La privatizzazione di spazi pubblici nella forma delle auto continua a erodere i quartieri e le comunità che definiscono la metropoli. La planimetria delle strade, i "parchi" per gli affari, i centri commerciali - tutto contribuisce alla disintegrazione della comunità e all'appiattimento di una zona urbana. Tutti i posti diventano uguali. La comunità è mercificata: un villaggio dello shopping, sedato e sotto costante sorveglianza. Il desiderio di comunità è appagato altrove, attraverso lo spettacolo, in forma simulata. Una "strada" o "piazza" da soap televisiva che imita quell'arena distrutta dalla realtà concreta e dal capitalismo. La strada vera, in questo scenario, diventa sterile. Un luogo per spostarsi, non per essere. Esiste solo in funzione di qualche altro posto - attraverso le vetrine dei negozi, i cartelli pubblicitari o le taniche di petrolio.
Soprattutto, mai più rendere il trasporto un obiettivo in sé. Unirlo sempre ai problemi della città, alla divisione sociale del lavoro, e al modo in cui ciò frantuma le varie dimensioni della vita.
Un posto per lavorare, un altro per "vivere", un terzo per comprare, un quarto per imparare, un quinto per l'intrattenimento. Il modo in cui e organizzato il nostro spazio va verso la disintegrazione della gente che inizia con la divisione del lavoro nelle fabbriche. Taglia le persone in due fette, taglia il nostro tempo e la nostra vita in fette separate, così che in ognuna tu sia un consumatore passivo alla merce dei negozianti, così che non accada mai che il lavoro, la cultura, la comunicazione, il piacere, la soddisfazione dei bisogni e la vita personale siano visti come un insieme: una vita unificata, sostenuta dalla fabbrica sociale della comunità. Non sarebbero meglio le strade senza macchine? No, se tutto ciò che le rimpiazza sono passaggi pedonali o spazi per lo shopping al coperto. Essere contro le auto facendo il loro interesse è insensato: come chiedere un solo pezzo e non tutto il mosaico.
La lotta per uno spazio libero dalle auto non deve essere separata dalla lotta contro il capitalismo globale - perché in verità il primo è incluso nel secondo. Le strade sono piene di capitalismo quanto di macchine e l'inquinamento del capitalismo è molto più insidioso.
All'inizio le persone fermeranno i veicoli e li capovolgeranno... si stanno vendicando del traffico decomponendolo nei suoi inerti elementi originari. Poi incorporeranno il rottame che avranno creato nelle loro nuove barricate: ricombineranno gli elementi isolati e inanimati in nuove forme vitali artistiche e politiche. Per un luminoso momento, le moltitudini della solitudine che costituiscono la città moderna saranno riunite in un nuovo tipo di incontro, diventando un popolo.

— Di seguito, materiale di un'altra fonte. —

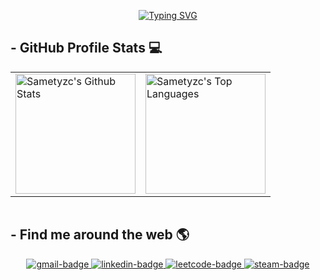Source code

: <p align="center">
  <a href="https://git.io/typing-svg">
    <img src="https://readme-typing-svg.demolab.com?font=Fira+Code&size=24&pause=1000&color=FFFFFF&center=true&vCenter=true&width=600&lines=Hi.+I%E2%80%99m+Samet+Yaz%C4%B1c%C4%B1.;Software+Engineer;Nice+to+meet+you!" alt="Typing SVG" />
  </a>
</p>

## - GitHub Profile Stats 💻
<table style="border:none;margin:0">
  <tr style="border:none;">
    <td style="border:none;">
      <a target="_blank" href="https://github.com/anuraghazra/github-readme-stats">
        <img alt="Sametyzc's Github Stats" src="https://github-readme-stats.vercel.app/api/?username=Sametyzc&show_icons=true&include_all_commits=true&count_private=true&theme=dark&hide_border=true&bg_color=0000" height="192px" />
      </a>
    </td>
    <td style="border:none;">
      <a href="https://github.com/anuraghazra/github-readme-stats">
        <img alt="Sametyzc's Top Languages" src="https://github-readme-stats.vercel.app/api/top-langs/?username=Sametyzc&langs_count=8&layout=compact&theme=dark&hide_border=true&bg_color=0000" height="192px" />
      </a>
    </td>
  </tr>
</table>
<br>

## - Find me around the web 🌎
<p align="center">
  <a href="mailto:sametyzc41@gmail.com">
    <img src="https://img.shields.io/badge/Gmail-D14836?style=for-the-badge&logo=gmail&logoColor=white" alt="gmail-badge"/>
  </a>
  <a target="_blank" href="https://www.linkedin.com/in/samet-yazici/">
    <img src="https://img.shields.io/badge/LinkedIn-0077B5?style=for-the-badge&logo=linkedin&logoColor=white" alt="linkedin-badge"/>
  </a>
  <a target="_blank" href="https://leetcode.com/Ependi/">
    <img src="https://img.shields.io/badge/-LeetCode-FFA116?style=for-the-badge&logo=LeetCode&logoColor=black" alt="leetcode-badge"/>
  </a>
  <a target="_blank" href="https://steamcommunity.com/profiles/76561198395574543">
    <img src="https://img.shields.io/badge/Steam-000000?style=for-the-badge&logo=steam&logoColor=white" alt="steam-badge"/>
  </a>
</p>
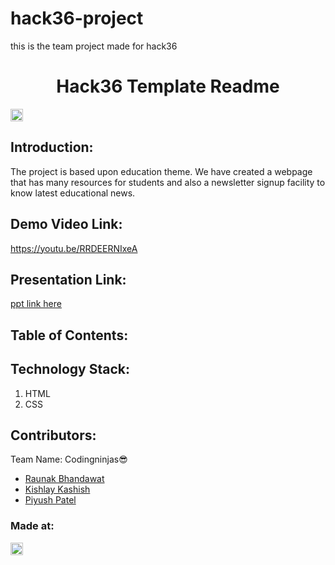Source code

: # hack36-project
this is the team project made for hack36
<h1 align="center">Hack36 Template Readme</h1>
<p align="center">
</p>

<a href="https://hack36.com"> <img src="http://bit.ly/BuiltAtHack36" height=20px> </a>


## Introduction:
  The project is based upon education theme.
  We have created a webpage that has many resources for students and also a newsletter signup facility to know latest educational news.
  
## Demo Video Link:
  <a href="https://youtu.be/RRDEERNIxeA">https://youtu.be/RRDEERNIxeA</a>
  
## Presentation Link:
  <a href="https://drive.google.com/file/d/1oHTjRgZeQvvHtYRQRZErdDa8ZRs8YDkI/view?usp=drivesdk"> ppt link here </a>
  
  
## Table of Contents:

## Technology Stack:
  1) HTML
  2) CSS
  

## Contributors:

Team Name: Codingninjas😎

* [Raunak Bhandawat](https://github.com/raunak02)
* [Kishlay Kashish](https://github.com/kishlay123)
* [Piyush Patel](https://github.com/monkepi18)



### Made at:
<a href="https://hack36.com"> <img src="http://bit.ly/BuiltAtHack36" height=20px> </a>
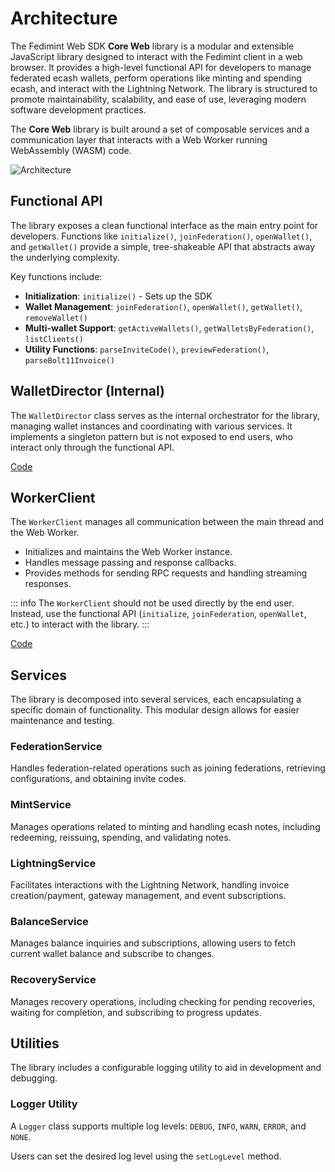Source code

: # Architecture

The Fedimint Web SDK **Core Web** library is a modular and extensible JavaScript library designed to interact with the Fedimint client in a web browser. It provides a high-level functional API for developers to manage federated ecash wallets, perform operations like minting and spending ecash, and interact with the Lightning Network. The library is structured to promote maintainability, scalability, and ease of use, leveraging modern software development practices.

The **Core Web** library is built around a set of composable services and a communication layer that interacts with a Web Worker running WebAssembly (WASM) code.

<img src="/architecture-diagram.svg" alt="Architecture" />

## **Functional API**

The library exposes a clean functional interface as the main entry point for developers. Functions like `initialize()`, `joinFederation()`, `openWallet()`, and `getWallet()` provide a simple, tree-shakeable API that abstracts away the underlying complexity.

Key functions include:

- **Initialization**: `initialize()` - Sets up the SDK
- **Wallet Management**: `joinFederation()`, `openWallet()`, `getWallet()`, `removeWallet()`
- **Multi-wallet Support**: `getActiveWallets()`, `getWalletsByFederation()`, `listClients()`
- **Utility Functions**: `parseInviteCode()`, `previewFederation()`, `parseBolt11Invoice()`

## **WalletDirector (Internal)**

The `WalletDirector` class serves as the internal orchestrator for the library, managing wallet instances and coordinating with various services. It implements a singleton pattern but is not exposed to end users, who interact only through the functional API.

[Code](https://github.com/fedimint/fedimint-web-sdk/blob/main/packages/core-web/src/WalletDirector.ts)

## **WorkerClient**

The `WorkerClient` manages all communication between the main thread and the Web Worker.

- Initializes and maintains the Web Worker instance.
- Handles message passing and response callbacks.
- Provides methods for sending RPC requests and handling streaming responses.

::: info
The `WorkerClient` should not be used directly by the end user. Instead, use the functional API (`initialize`, `joinFederation`, `openWallet`, etc.) to interact with the library.
:::

[Code](https://github.com/fedimint/fedimint-web-sdk/blob/main/packages/core-web/src/worker/WorkerClient.ts)

## Services

The library is decomposed into several services, each encapsulating a specific domain of functionality. This modular design allows for easier maintenance and testing.

### **FederationService**

Handles federation-related operations such as joining federations, retrieving configurations, and obtaining invite codes.

### **MintService**

Manages operations related to minting and handling ecash notes, including redeeming, reissuing, spending, and validating notes.

### **LightningService**

Facilitates interactions with the Lightning Network, handling invoice creation/payment, gateway management, and event subscriptions.

### **BalanceService**

Manages balance inquiries and subscriptions, allowing users to fetch current wallet balance and subscribe to changes.

### **RecoveryService**

Manages recovery operations, including checking for pending recoveries, waiting for completion, and subscribing to progress updates.

## Utilities

The library includes a configurable logging utility to aid in development and debugging.

### **Logger Utility**

A `Logger` class supports multiple log levels: `DEBUG`, `INFO`, `WARN`, `ERROR`, and `NONE`.

Users can set the desired log level using the `setLogLevel` method.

Le strade appartengono alla gente: la gente ha preso il controllo delle cose principali della città, e l’ha fatta propria.
Stiamo per riprenderci gli spazi pubblici dai recinti delle arene private. Nel più semplice dei casi è un attacco alle auto come principali agenti di oppressione. Si tratta di reclamare le strade come spazi pubblici inclusivi e non come spazi privati a esclusivo uso delle auto.
Ma noi crediamo che questo sia un principio più ampio, per riprendersi quanto è stato rinchiuso nella circolazione capitalista e restituirlo all'uso collettivo della comunità.